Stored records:
::::::::::

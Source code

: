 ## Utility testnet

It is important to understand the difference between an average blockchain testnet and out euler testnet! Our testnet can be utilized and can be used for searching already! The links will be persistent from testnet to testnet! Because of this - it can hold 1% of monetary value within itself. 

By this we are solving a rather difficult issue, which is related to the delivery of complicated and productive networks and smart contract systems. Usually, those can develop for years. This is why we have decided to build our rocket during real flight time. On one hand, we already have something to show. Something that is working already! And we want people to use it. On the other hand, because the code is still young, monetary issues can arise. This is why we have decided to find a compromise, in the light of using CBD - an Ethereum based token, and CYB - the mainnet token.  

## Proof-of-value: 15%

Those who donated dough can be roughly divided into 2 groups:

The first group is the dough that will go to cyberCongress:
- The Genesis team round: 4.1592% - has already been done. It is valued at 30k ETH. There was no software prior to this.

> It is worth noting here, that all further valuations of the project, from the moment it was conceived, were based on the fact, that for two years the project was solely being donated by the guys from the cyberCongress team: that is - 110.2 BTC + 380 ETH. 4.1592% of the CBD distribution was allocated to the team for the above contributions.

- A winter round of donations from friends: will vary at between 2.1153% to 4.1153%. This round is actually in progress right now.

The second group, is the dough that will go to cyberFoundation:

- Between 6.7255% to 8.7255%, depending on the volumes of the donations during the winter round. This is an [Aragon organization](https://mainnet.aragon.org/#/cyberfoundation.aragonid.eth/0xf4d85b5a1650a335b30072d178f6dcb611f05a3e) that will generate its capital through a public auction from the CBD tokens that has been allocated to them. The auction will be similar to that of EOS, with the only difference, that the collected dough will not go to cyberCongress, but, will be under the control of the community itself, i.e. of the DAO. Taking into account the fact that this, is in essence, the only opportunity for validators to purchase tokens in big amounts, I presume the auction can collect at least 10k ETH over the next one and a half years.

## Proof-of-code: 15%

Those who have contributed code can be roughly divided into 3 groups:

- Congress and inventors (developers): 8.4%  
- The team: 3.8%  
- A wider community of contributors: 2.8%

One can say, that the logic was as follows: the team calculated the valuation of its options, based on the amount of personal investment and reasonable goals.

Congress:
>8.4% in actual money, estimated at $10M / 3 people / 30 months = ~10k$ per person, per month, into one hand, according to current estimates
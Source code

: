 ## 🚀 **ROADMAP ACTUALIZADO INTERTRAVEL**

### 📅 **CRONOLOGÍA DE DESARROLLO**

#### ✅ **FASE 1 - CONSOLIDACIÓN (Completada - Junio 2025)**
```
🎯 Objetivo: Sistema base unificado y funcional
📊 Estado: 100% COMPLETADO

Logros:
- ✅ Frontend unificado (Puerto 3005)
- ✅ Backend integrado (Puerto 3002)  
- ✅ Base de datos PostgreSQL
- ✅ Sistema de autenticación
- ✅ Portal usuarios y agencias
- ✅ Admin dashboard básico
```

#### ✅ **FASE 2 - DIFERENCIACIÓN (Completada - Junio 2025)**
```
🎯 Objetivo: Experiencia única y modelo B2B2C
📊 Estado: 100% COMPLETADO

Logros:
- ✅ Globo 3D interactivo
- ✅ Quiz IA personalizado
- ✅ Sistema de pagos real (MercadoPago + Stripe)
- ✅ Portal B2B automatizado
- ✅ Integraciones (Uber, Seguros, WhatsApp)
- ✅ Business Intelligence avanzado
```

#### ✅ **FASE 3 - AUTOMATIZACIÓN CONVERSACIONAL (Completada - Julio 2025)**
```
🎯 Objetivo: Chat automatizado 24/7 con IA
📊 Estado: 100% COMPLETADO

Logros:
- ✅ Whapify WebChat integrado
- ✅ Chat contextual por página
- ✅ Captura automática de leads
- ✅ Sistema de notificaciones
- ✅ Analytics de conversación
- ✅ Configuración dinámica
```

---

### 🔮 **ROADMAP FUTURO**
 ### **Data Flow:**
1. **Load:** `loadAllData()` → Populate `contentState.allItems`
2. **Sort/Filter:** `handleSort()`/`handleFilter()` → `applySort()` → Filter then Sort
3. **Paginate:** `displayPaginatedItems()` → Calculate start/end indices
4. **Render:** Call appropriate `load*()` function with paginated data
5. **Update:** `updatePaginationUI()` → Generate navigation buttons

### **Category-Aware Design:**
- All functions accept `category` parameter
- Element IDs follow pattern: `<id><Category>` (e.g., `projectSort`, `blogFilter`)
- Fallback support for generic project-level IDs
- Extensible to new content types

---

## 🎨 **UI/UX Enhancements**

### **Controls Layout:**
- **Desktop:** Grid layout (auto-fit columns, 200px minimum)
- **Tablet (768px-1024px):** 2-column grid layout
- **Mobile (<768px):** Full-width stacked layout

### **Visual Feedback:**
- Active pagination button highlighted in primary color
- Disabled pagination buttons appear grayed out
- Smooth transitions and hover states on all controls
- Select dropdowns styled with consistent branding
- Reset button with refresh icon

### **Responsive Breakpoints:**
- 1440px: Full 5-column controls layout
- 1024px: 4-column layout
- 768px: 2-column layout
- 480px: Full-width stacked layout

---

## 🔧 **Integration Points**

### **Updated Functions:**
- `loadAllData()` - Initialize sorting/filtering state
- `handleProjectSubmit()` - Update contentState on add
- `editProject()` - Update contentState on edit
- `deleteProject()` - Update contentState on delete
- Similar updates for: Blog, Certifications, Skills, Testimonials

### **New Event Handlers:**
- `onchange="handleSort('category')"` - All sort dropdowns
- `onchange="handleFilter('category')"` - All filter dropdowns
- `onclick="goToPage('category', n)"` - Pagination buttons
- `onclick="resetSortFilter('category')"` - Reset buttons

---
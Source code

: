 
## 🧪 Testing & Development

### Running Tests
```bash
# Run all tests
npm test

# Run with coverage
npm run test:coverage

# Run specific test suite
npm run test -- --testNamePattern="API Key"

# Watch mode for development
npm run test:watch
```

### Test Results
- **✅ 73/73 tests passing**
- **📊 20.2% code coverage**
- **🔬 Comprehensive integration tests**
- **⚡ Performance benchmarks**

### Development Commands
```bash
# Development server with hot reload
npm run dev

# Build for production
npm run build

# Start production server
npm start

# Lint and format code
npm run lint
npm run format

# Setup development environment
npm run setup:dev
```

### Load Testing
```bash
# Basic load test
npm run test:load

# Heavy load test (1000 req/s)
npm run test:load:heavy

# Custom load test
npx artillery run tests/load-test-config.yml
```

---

::::::::::

Reproduce every line in the records above that contains the word "Puerto".

- ✅ Frontend unificado (Puerto 3005)
- ✅ Backend integrado (Puerto 3002)  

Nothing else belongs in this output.